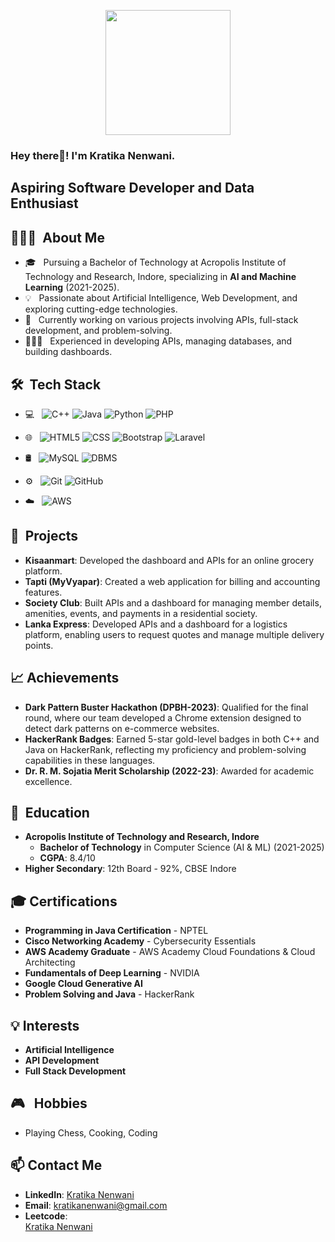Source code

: <p align="center"> 
  <img src="https://cdn.vectorstock.com/i/2000v/75/63/girl-using-laptop-cute-cartoon-vector-51057563.webp" height="200"/> 
</p>




<h3> Hey there👋! I'm Kratika Nenwani.</h3>
<h2> Aspiring Software Developer and Data Enthusiast </h2>

## 👨🏻‍💻 &nbsp;About Me  
- 🎓 &nbsp; Pursuing a Bachelor of Technology at Acropolis Institute of Technology and Research, Indore, specializing in **AI and Machine Learning** (2021-2025).
- 💡 &nbsp; Passionate about Artificial Intelligence, Web Development, and exploring cutting-edge technologies.
- 🤖 &nbsp; Currently working on various projects involving APIs, full-stack development, and problem-solving.
- 👨🏻‍💻 &nbsp; Experienced in developing APIs, managing databases, and building dashboards.
  
## 🛠 &nbsp;Tech Stack 

- 💻 &nbsp; 
  ![C++](https://img.shields.io/badge/-C++-333333?style=flat&logo=C%2B%2B&logoColor=00599C) 
  ![Java](https://img.shields.io/badge/-Java-333333?style=flat&logo=Java&logoColor=007396) 
  ![Python](https://img.shields.io/badge/-Python-333333?style=flat&logo=python) 
  ![PHP](https://img.shields.io/badge/-PHP-333333?style=flat&logo=php)
  
- 🌐 &nbsp; 
  ![HTML5](https://img.shields.io/badge/-HTML5-333333?style=flat&logo=HTML5) 
  ![CSS](https://img.shields.io/badge/-CSS-333333?style=flat&logo=CSS3&logoColor=1572B6) 
  ![Bootstrap](https://img.shields.io/badge/-Bootstrap-333333?style=flat&logo=bootstrap&logoColor=1572B6)
  ![Laravel](https://img.shields.io/badge/-Laravel-333333?style=flat&logo=laravel)
  
- 🛢 &nbsp; 
  ![MySQL](https://img.shields.io/badge/-MySQL-333333?style=flat&logo=mysql) 
  ![DBMS](https://img.shields.io/badge/-DBMS-333333?style=flat&logo=database)
  
- ⚙️ &nbsp; 
  ![Git](https://img.shields.io/badge/-Git-333333?style=flat&logo=git) 
  ![GitHub](https://img.shields.io/badge/-GitHub-333333?style=flat&logo=github)

- ☁️ &nbsp; 
  ![AWS](https://img.shields.io/badge/-AWS-333333?style=flat&logo=aws)

## 🚀 &nbsp;Projects

- **Kisaanmart**: Developed the dashboard and APIs for an online grocery platform.
- **Tapti (MyVyapar)**: Created a web application for billing and accounting features.
- **Society Club**: Built APIs and a dashboard for managing member details, amenities, events, and payments in a residential society.
- **Lanka Express**: Developed APIs and a dashboard for a logistics platform, enabling users to request quotes and manage multiple delivery points.
  
## 📈 Achievements

- **Dark Pattern Buster Hackathon (DPBH-2023)**: Qualified for the final round, where our team developed a Chrome extension designed to detect dark patterns on e-commerce websites.
- **HackerRank Badges**: Earned 5-star gold-level badges in both C++ and Java on HackerRank, reflecting my proficiency and problem-solving capabilities in these languages.
- **Dr. R. M. Sojatia Merit Scholarship (2022-23)**: Awarded for academic excellence.

## 🌱 &nbsp;Education

- **Acropolis Institute of Technology and Research, Indore**  
  - **Bachelor of Technology** in Computer Science (AI & ML) (2021-2025)
  - **CGPA**: 8.4/10
- **Higher Secondary**: 12th Board - 92%, CBSE Indore

## 🎓 Certifications

- **Programming in Java Certification** - NPTEL
- **Cisco Networking Academy** - Cybersecurity Essentials
- **AWS Academy Graduate** - AWS Academy Cloud Foundations & Cloud Architecting
- **Fundamentals of Deep Learning** - NVIDIA
- **Google Cloud Generative AI**
- **Problem Solving and Java** - HackerRank

## 💡 Interests

- **Artificial Intelligence** 
- **API Development** 
- **Full Stack Development**

## 🎮 &nbsp; Hobbies

- Playing Chess, Cooking, Coding

## 📫 Contact Me

- **LinkedIn**: [Kratika Nenwani](https://www.linkedin.com/in/kratika-nenwani-017a67247/)
- **Email**: [kratikanenwani@gmail.com](mailto:kratikanenwani@gmail.com)
- **Leetcode**: <div class="badge-base LI-profile-badge" data-locale="en_US" data-size="medium" data-theme="light" data-type="VERTICAL" data-vanity="kratika-nenwani-017a67247" data-version="v1"><a class="badge-base__link LI-simple-link" href="https://in.linkedin.com/in/kratika-nenwani-017a67247?trk=profile-badge">Kratika Nenwani</a></div>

************

Look through the entries above, and wherever a line holds the word "Indore", copy it.

- 🎓 &nbsp; Pursuing a Bachelor of Technology at Acropolis Institute of Technology and Research, Indore, specializing in **AI and Machine Learning** (2021-2025).
- **Acropolis Institute of Technology and Research, Indore**  
- **Higher Secondary**: 12th Board - 92%, CBSE Indore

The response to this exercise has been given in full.